Problem description: The expected output is the set of lines below beginning at the one that contains "## Release ONDEWO APIS 3.0.0" and ending at the final line, reproduced exactly.

Document images with source code:
<<<<

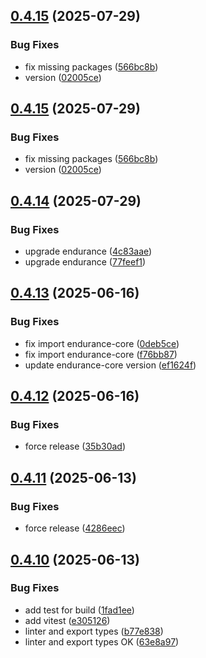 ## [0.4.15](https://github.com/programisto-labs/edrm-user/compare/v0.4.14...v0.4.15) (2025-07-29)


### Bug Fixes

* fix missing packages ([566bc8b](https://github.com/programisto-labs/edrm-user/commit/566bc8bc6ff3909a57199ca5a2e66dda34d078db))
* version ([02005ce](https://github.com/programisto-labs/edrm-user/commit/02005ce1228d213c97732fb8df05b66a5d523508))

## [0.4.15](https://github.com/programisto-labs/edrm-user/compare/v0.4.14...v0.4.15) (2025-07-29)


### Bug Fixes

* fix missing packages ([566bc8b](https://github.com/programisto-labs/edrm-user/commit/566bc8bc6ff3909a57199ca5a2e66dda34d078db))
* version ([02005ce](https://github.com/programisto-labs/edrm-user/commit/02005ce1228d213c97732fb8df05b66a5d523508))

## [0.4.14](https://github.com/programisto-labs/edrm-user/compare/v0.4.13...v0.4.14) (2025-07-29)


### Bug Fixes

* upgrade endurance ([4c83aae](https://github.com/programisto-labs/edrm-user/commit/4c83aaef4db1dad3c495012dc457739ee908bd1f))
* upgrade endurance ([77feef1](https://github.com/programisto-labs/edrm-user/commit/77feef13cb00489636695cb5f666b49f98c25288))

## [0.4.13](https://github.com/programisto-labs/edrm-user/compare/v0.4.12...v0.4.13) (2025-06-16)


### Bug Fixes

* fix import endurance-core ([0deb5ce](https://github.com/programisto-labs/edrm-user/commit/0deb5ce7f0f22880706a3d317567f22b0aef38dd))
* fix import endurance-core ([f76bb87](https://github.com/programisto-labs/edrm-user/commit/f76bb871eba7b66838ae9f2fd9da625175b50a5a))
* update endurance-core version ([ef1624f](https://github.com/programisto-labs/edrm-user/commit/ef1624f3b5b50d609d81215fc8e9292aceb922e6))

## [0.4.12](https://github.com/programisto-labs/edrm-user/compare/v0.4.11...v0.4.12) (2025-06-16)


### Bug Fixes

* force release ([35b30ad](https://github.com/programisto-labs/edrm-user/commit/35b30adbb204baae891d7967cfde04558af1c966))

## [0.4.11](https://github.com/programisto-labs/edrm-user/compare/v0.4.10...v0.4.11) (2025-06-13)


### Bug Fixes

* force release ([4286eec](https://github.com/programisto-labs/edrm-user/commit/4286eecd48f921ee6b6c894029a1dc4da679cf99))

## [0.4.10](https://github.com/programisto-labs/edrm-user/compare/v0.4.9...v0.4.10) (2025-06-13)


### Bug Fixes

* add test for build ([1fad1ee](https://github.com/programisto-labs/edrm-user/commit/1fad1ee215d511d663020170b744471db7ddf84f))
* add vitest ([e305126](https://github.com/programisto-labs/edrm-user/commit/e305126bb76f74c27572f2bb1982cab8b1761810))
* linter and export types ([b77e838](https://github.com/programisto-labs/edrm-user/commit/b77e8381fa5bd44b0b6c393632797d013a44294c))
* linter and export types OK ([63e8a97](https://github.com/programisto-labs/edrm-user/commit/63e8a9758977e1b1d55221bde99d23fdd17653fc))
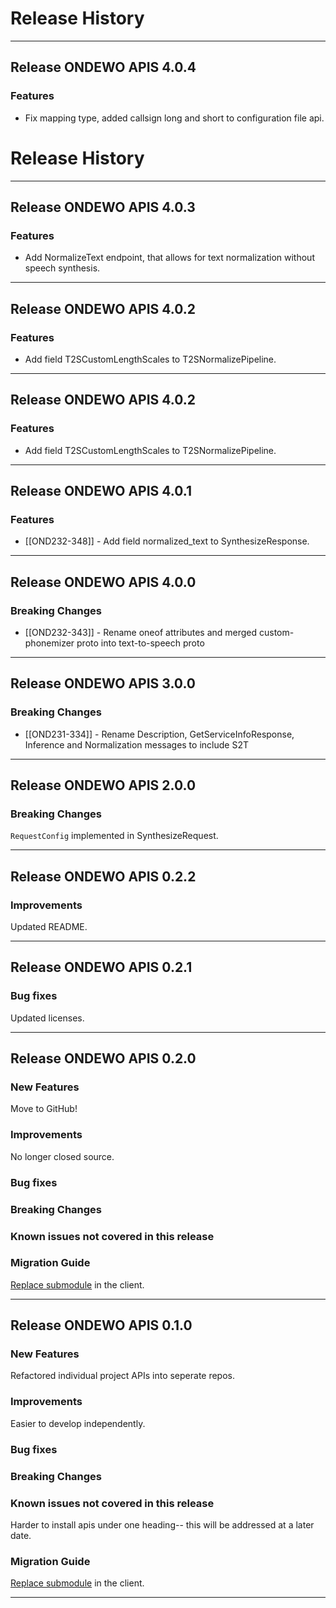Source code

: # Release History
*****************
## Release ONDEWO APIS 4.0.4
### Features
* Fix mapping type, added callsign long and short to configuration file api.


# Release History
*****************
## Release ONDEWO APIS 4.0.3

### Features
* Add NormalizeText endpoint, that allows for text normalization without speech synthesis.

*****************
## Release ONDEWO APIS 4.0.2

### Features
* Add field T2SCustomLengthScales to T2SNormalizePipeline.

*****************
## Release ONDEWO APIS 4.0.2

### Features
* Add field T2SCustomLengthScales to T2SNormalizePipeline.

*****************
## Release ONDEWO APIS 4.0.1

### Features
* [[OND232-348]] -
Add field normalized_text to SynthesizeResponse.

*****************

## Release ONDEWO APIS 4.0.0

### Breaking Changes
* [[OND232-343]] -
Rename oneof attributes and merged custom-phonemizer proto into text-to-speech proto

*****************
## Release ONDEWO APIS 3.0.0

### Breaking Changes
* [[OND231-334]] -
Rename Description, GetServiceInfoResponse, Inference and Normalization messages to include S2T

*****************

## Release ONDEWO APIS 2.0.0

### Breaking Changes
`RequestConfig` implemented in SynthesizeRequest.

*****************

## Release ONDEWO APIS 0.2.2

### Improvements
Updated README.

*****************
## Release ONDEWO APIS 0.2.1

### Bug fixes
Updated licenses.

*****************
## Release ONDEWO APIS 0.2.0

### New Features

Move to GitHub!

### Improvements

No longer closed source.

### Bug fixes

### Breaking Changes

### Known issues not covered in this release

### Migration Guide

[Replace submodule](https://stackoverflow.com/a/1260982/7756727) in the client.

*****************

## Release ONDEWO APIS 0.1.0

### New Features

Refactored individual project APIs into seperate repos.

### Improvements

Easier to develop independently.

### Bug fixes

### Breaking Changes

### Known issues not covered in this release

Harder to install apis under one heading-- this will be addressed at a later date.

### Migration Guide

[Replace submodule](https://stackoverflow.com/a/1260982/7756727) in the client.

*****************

>>>>

Response for this exercise:
## Release ONDEWO APIS 3.0.0

### Breaking Changes
* [[OND231-334]] -
Rename Description, GetServiceInfoResponse, Inference and Normalization messages to include S2T

*****************

## Release ONDEWO APIS 2.0.0

### Breaking Changes
`RequestConfig` implemented in SynthesizeRequest.

*****************

## Release ONDEWO APIS 0.2.2

### Improvements
Updated README.

*****************
## Release ONDEWO APIS 0.2.1

### Bug fixes
Updated licenses.

*****************
## Release ONDEWO APIS 0.2.0

### New Features

Move to GitHub!

### Improvements

No longer closed source.

### Bug fixes

### Breaking Changes

### Known issues not covered in this release

### Migration Guide

[Replace submodule](https://stackoverflow.com/a/1260982/7756727) in the client.

*****************

## Release ONDEWO APIS 0.1.0

### New Features

Refactored individual project APIs into seperate repos.

### Improvements

Easier to develop independently.

### Bug fixes

### Breaking Changes

### Known issues not covered in this release

Harder to install apis under one heading-- this will be addressed at a later date.

### Migration Guide

[Replace submodule](https://stackoverflow.com/a/1260982/7756727) in the client.

*****************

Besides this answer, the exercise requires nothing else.